L’été bat son plein, les insectes sont partout, et nos compagnons à quatre pattes ne résistent pas à la tentation de croquer tout ce qui bouge. Une abeille qui vole un peu trop bas, une guêpe posée sur le bord de la gamelle, un frelon qui passe à portée de museau… et voilà votre chien ou votre chat qui avale l’intrus avant même que vous ayez eu le temps de réagir. Cette scène, des milliers de propriétaires la vivent chaque été en France. Et la question qui suit est toujours la même : est-ce grave ? Dois-je me précipiter chez le vétérinaire ?
La bonne nouvelle, c’est que dans la grande majorité des cas, avaler un insecte est sans conséquence sérieuse pour un animal en bonne santé. Mais certaines situations peuvent rapidement devenir des urgences vitales. Cet article vous donne les clés pour distinguer le banal de l’inquiétant, agir correctement et savoir exactement quand décrocher votre téléphone.
QUELS INSECTES REPRÉSENTENT UN VRAI DANGER POUR VOTRE ANIMAL ?
Tous les insectes ne se valent pas face au tube digestif de votre compagnon. Voici un tour d’horizon des situations les plus fréquentes en France pendant la période estivale.

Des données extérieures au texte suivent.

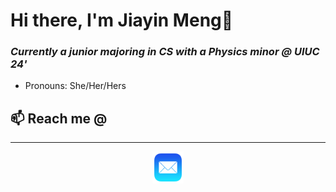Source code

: <h1> Hi there, I'm Jiayin Meng👋 </h1>
<h3 style="font-style: italic"> Currently a junior majoring in CS with a Physics minor @ UIUC 24'</h3>

* Pronouns: She/Her/Hers


<h2>📫 Reach me @</h2>
<hr>
<div align="center">
    <a href="mailto:charlotte.m65012@gmail.com" target="_blank">
        <img src="./icons/mail.png" width="10%"/>
    </a>
    
</div>
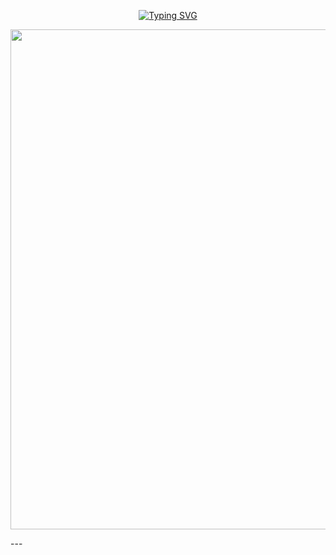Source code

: <p align="center">
<a href="https://git.io/typing-svg"><img src="https://readme-typing-svg.demolab.com?font=Fira+Code&weight=700&size=40&pause=1000&color=F75722&width=435&lines=Created+by+Miracle-mmp" alt="Typing SVG" /></a>
</p>
<p align="center">
  <img src="https://files.catbox.moe/odekje.jpg
     " width="800"/>
</p>
---
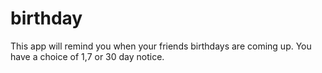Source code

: birthday
========

This app will remind you when your friends birthdays are coming up.  You have a choice of 1,7 or 30 day notice.
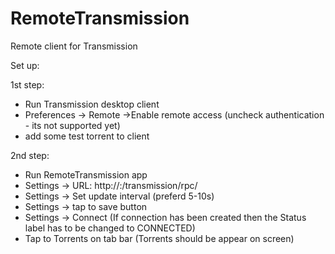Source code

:RemoteTransmission
==================

Remote client for Transmission

Set up:

1st step:
  - Run Transmission desktop client
  - Preferences -> Remote ->Enable remote access (uncheck authentication - its not supported yet)
  - add some test torrent to client
  

2nd step:
  - Run RemoteTransmission app
  - Settings -> URL: http://<ipAddress>:<port>/transmission/rpc/
  - Settings -> Set update interval (preferd 5-10s)
  - Settings -> tap to save button
  - Settings -> Connect (If connection has been created then the Status label has to be changed to CONNECTED)
  - Tap to Torrents on tab bar (Torrents should be appear on screen)
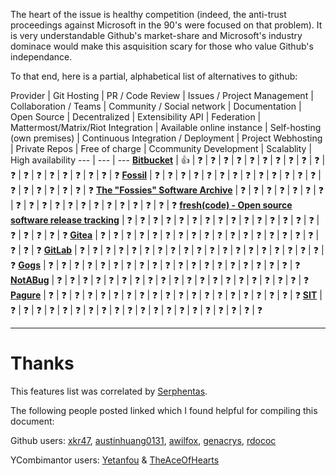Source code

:The heart of the issue is healthy competition (indeed, the anti-trust proceedings against Microsoft in the 90's were focused on that problem).
It is very understandable Github's market-share and Microsoft's industry dominace would make this asquisition scary for those who value 
Github's independance.

To that end, here is a partial, alphabetical list of alternatives to github:

Provider | Git Hosting | PR / Code Review |  Issues / Project Management | Collaboration / Teams | Community / Social network | Documentation | Open Source | Decentralized | Extensibility API | Federation | Mattermost/Matrix/Riot Integration | Available online instance | Self-hosting (own premises) | Continuous Integration / Deployment | Project Webhosting | Private Repos | Free of charge | Ccommunity Development | Scalablity | High availability 
--- | --- | --- 
**[Bitbucket](https://bitbucket.org/)** | :+1: | :question: | :question: | :question: | :question: | :question: | :question: | :question: | :question: | :question: | :question: | :question: | :question: | :question: | :question: | :question: | :question: | :question: | :question: | :question:
**[Fossil](https://www.fossil-scm.org)** | :question: | :question: | :question: | :question: | :question: | :question: | :question: | :question: | :question: | :question: | :question: | :question: | :question: | :question: | :question: | :question: | :question: | :question: | :question: | :question:
**[The "Fossies" Software Archive](https://fossies.org/)** | :question: | :question: | :question: | :question: | :question: | :question: | :question: | :question: | :question: | :question: | :question: | :question: | :question: | :question: | :question: | :question: | :question: | :question: | :question: | :question:
**[fresh(code) - Open source software release tracking](http://freshcode.club/)** | :question: | :question: | :question: | :question: | :question: | :question: | :question: | :question: | :question: | :question: | :question: | :question: | :question: | :question: | :question: | :question: | :question: | :question: | :question: | :question:
**[Gitea](https://gitea.io)** | :question: | :question: | :question: | :question: | :question: | :question: | :question: | :question: | :question: | :question: | :question: | :question: | :question: | :question: | :question: | :question: | :question: | :question: | :question: | :question:
**[GitLab](https://about.gitlab.com/)** | :question: | :question: | :question: | :question: | :question: | :question: | :question: | :question: | :question: | :question: | :question: | :question: | :question: | :question: | :question: | :question: | :question: | :question: | :question: | :question:
**[Gogs](https://gogs.io/)** | :question: | :question: | :question: | :question: | :question: | :question: | :question: | :question: | :question: | :question: | :question: | :question: | :question: | :question: | :question: | :question: | :question: | :question: | :question: | :question:
**[NotABug](https://notabug.org/about)** | :question: | :question: | :question: | :question: | :question: | :question: | :question: | :question: | :question: | :question: | :question: | :question: | :question: | :question: | :question: | :question: | :question: | :question: | :question: | :question:
**[Pagure](https://pagure.io)** | :question: | :question: | :question: | :question: | :question: | :question: | :question: | :question: | :question: | :question: | :question: | :question: | :question: | :question: | :question: | :question: | :question: | :question: | :question: | :question:
**[SIT](https://sit.fyi/)** | :question: | :question: | :question: | :question: | :question: | :question: | :question: | :question: | :question: | :question: | :question: | :question: | :question: | :question: | :question: | :question: | :question: | :question: | :question: | :question:

----
# Thanks

This features list was correlated by [Serphentas](https://github.com/Serphentas).

The following people posted linked which I found helpful for compiling this document:

Github users: [xkr47](https://github.com/upend/IF_MS_BUYS_GITHUB_IMMA_OUT/issues/14#issuecomment-394244758), [austinhuang0131](https://github.com/upend/IF_MS_BUYS_GITHUB_IMMA_OUT/issues/9#issuecomment-394409579), [awilfox](https://github.com/upend/IF_MS_BUYS_GITHUB_IMMA_OUT/issues/1#issuecomment-394126231), [genacrys](https://github.com/upend/IF_MS_BUYS_GITHUB_IMMA_OUT/issues/44#issue-329293886), [rdococ](https://github.com/upend/IF_MS_BUYS_GITHUB_IMMA_OUT/issues/43#issue-329273818)

YCombimantor users: [Yetanfou](https://news.ycombinator.com/item?id=17213780) & [TheAceOfHearts](https://news.ycombinator.com/item?id=17223201)
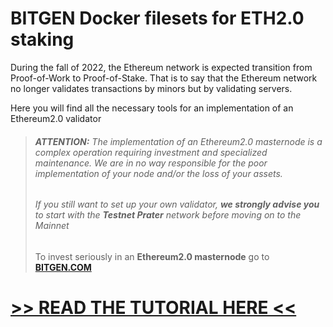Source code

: # BITGEN Docker filesets for ETH2.0 staking

During the fall of 2022, the Ethereum network is expected transition from Proof-of-Work to Proof-of-Stake. That is to say that the Ethereum network no longer validates transactions by minors but by validating servers.

Here you will find all the necessary tools for an implementation of an Ethereum2.0 validator

> ###### **ATTENTION:** The implementation of an Ethereum2.0 masternode is a complex operation requiring investment and specialized maintenance. We are in no way responsible for the poor implementation of your node and/or the loss of your assets.
> ###### If you still want to set up your own validator, **we strongly advise you** to start with the ***Testnet Prater*** network before moving on to the Mainnet
> To invest seriously in an **Ethereum2.0 masternode** go to **[BITGEN.COM](https://www.bitgen.com/masternodes)**

# [>> READ THE TUTORIAL HERE <<](https://staking-blog.com/en/masternodes/ethereum-2-0/)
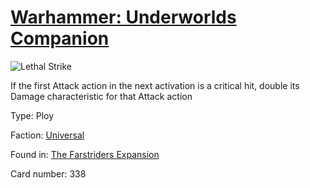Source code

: # [Warhammer: Underworlds Companion](https://guidokessels.github.io/wh-underworlds)

  

![Lethal Strike](https://warhammerunderworlds.com/wp-content/uploads/sites/6/2018/03/338_ENG.png)

If the first Attack action in the next activation is a critical hit, double its Damage characteristic for that Attack action

Type: Ploy

Faction: [Universal](https://guidokessels.github.io/wh-underworlds/factions/universal)

Found in: [The Farstriders Expansion](https://guidokessels.github.io/wh-underworlds/locations/the-farstriders-expansion)

Card number: 338
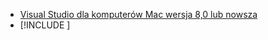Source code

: * [Visual Studio dla komputerów Mac wersja 8,0 lub nowsza](https://visualstudio.microsoft.com/vs/mac/)
* [!INCLUDE [](~/includes/3.0-SDK.md)]

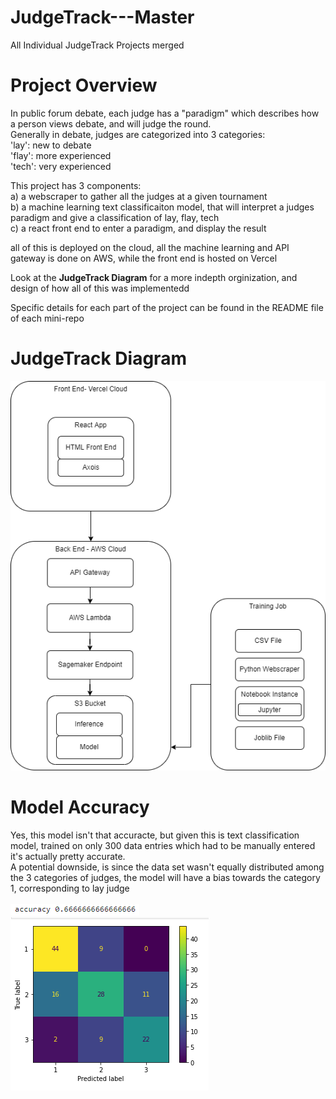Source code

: # JudgeTrack---Master
All Individual JudgeTrack Projects merged

# Project Overview
In public forum debate, each judge has a "paradigm" which describes how a person views debate, and will judge the round.
<br>
Generally in debate, judges are categorized into 3 categories:
<br>
  'lay': new to debate
  <br>
  'flay': more experienced
  <br>
  'tech': very experienced
  <br>
 
This project has 3 components:
<br>
a) a webscraper to gather all the judges at a given tournament
<br>
b) a machine learning text classificaiton model, that will interpret a judges paradigm and give a classification of lay, flay, tech
<br>
c) a react front end to enter a paradigm, and display the result
<br>

all of this is deployed on the cloud, all the machine learning and API gateway is done on AWS, while the front end is hosted on Vercel

Look at the **JudgeTrack Diagram** for a more indepth orginization, and design of how all of this was implementedd

Specific details for each part of the project can be found in the README file of each mini-repo
# JudgeTrack Diagram
![JudgeTrack Diagram down, look at JudgeTrackDiagram.png file in repo](JudgeTrackDiagram.png)

# Model Accuracy
Yes, this model isn't that accuracte, but given this is text classification model, trained on only 300 data entries which had to be manually entered it's actually pretty accurate.
<br>
A potential downside, is since the data set wasn't equally distributed among the 3 categories of judges, the model will have a bias towards the category 1, corresponding to lay judge
<br>
<br>
![JudgeTrack Diagram down, look at ModelAccuracy.png file in repo](ModelAccuracy.PNG)
<br>
![JudgeTrack Diagram down, look at HeatMap.png file in repo](HeatMap.PNG)
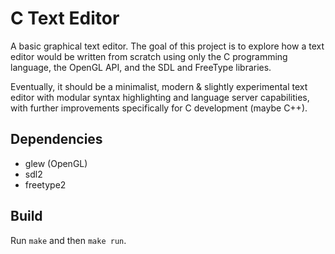 # C Text Editor

A basic graphical text editor. The goal of this project is to explore how a text editor would be written from scratch using only the C programming language, the OpenGL API, and the SDL and FreeType libraries.

Eventually, it should be a minimalist, modern & slightly experimental text editor with modular syntax highlighting and language server capabilities, with further improvements specifically for C development (maybe C++).

## Dependencies

- glew (OpenGL)
- sdl2
- freetype2

## Build

Run `make` and then `make run`.
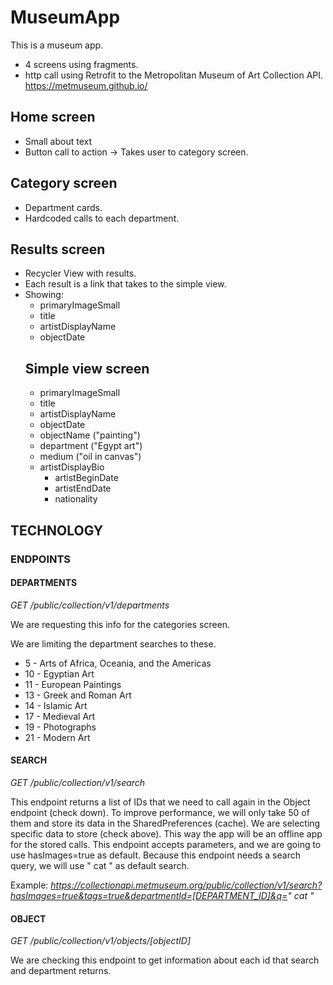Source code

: # MuseumApp

This is a museum app.

- 4 screens using fragments.
- http call using Retrofit to the Metropolitan Museum of Art Collection API. https://metmuseum.github.io/

## Home screen
- Small about text
- Button call to action -> Takes user to category screen.
## Category screen
- Department cards.
- Hardcoded calls to each department.
## Results screen
- Recycler View with results.
- Each result is a link that takes to the simple view.
- Showing:
    - primaryImageSmall
    - title
    - artistDisplayName
    - objectDate
  ## Simple view screen
    - primaryImageSmall
    - title
    - artistDisplayName
    - objectDate
    - objectName ("painting")
    - department ("Egypt art")
    - medium ("oil in canvas")
    - artistDisplayBio  
      - artistBeginDate 
      - artistEndDate
      - nationality
  
## TECHNOLOGY

### ENDPOINTS
#### DEPARTMENTS
*GET /public/collection/v1/departments*

We are requesting this info for the categories screen.

We are limiting the department searches to these.
- 5 - Arts of Africa, Oceania, and the Americas
- 10 - Egyptian Art
- 11 - European Paintings
- 13 - Greek and Roman Art
- 14 - Islamic Art
- 17 - Medieval Art
- 19 - Photographs
- 21 - Modern Art


#### SEARCH
*GET /public/collection/v1/search*

This endpoint returns a list of IDs that we need to call again in the Object endpoint (check down). To improve performance, we will only take 50 of them and store its data in the SharedPreferences (cache). We are selecting specific data to store (check above). This way the app will be an offline app for the stored calls.
This endpoint accepts parameters, and we are going to use hasImages=true as default.
Because this endpoint needs a search query, we will use " cat " as default search.

Example:
*https://collectionapi.metmuseum.org/public/collection/v1/search?hasImages=true&tags=true&departmentId=[DEPARTMENT_ID]&q=" cat "*


#### OBJECT
*GET /public/collection/v1/objects/[objectID]*

We are checking this endpoint to get information about each id that search and department returns.

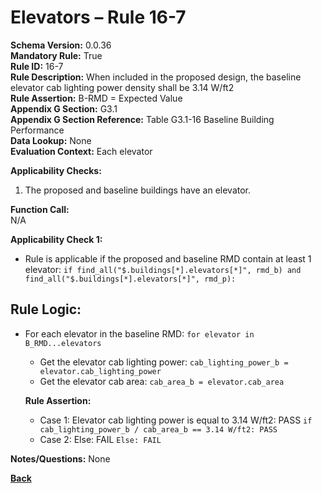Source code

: # Elevators – Rule 16-7  
**Schema Version:** 0.0.36        
**Mandatory Rule:** True          
**Rule ID:** 16-7  
**Rule Description:** When included in the proposed design, the baseline elevator cab lighting power density shall be 3.14 W/ft2  
**Rule Assertion:** B-RMD = Expected Value                                           
**Appendix G Section:** G3.1  
**Appendix G Section Reference:** Table G3.1-16 Baseline Building Performance  
**Data Lookup:** None  
**Evaluation Context:** Each elevator  

**Applicability Checks:**  
  1. The proposed and baseline buildings have an elevator.  

**Function Call:**  
N/A

**Applicability Check 1:**
- Rule is applicable if the proposed and baseline RMD contain at least 1 elevator: `if find_all("$.buildings[*].elevators[*]", rmd_b) and find_all("$.buildings[*].elevators[*]", rmd_p):`

## Rule Logic:
- For each elevator in the baseline RMD: `for elevator in B_RMD...elevators`
  - Get the elevator cab lighting power: `cab_lighting_power_b = elevator.cab_lighting_power`
  - Get the elevator cab area: `cab_area_b = elevator.cab_area`

  **Rule Assertion:**  
    - Case 1: Elevator cab lighting power is equal to 3.14 W/ft2: PASS `if cab_lighting_power_b / cab_area_b == 3.14 W/ft2: PASS`
    - Case 2: Else: FAIL `Else: FAIL`

**Notes/Questions:**
None

 **[Back](../_toc.md)**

Les abeilles et les guêpes sont les insectes les plus dangereux, non pas à cause de leur venin en tant que tel, mais à cause de la piqûre qui peut survenir au moment de l’ingestion. Si votre animal croque une abeille ou une guêpe vivante, l’insecte peut piquer l’intérieur de la bouche, de la gorge ou même l’œsophage avant d’être avalé. Une piqûre dans la gorge peut provoquer un œdème des voies respiratoires et engager le pronostic vital en quelques minutes.

Le frelon asiatique, espèce invasive désormais très présente sur tout le territoire français, représente un danger accru. Son venin est plus concentré, et une seule piqûre peut provoquer une réaction allergique sévère, voire anaphylactique, même chez un animal sans antécédent.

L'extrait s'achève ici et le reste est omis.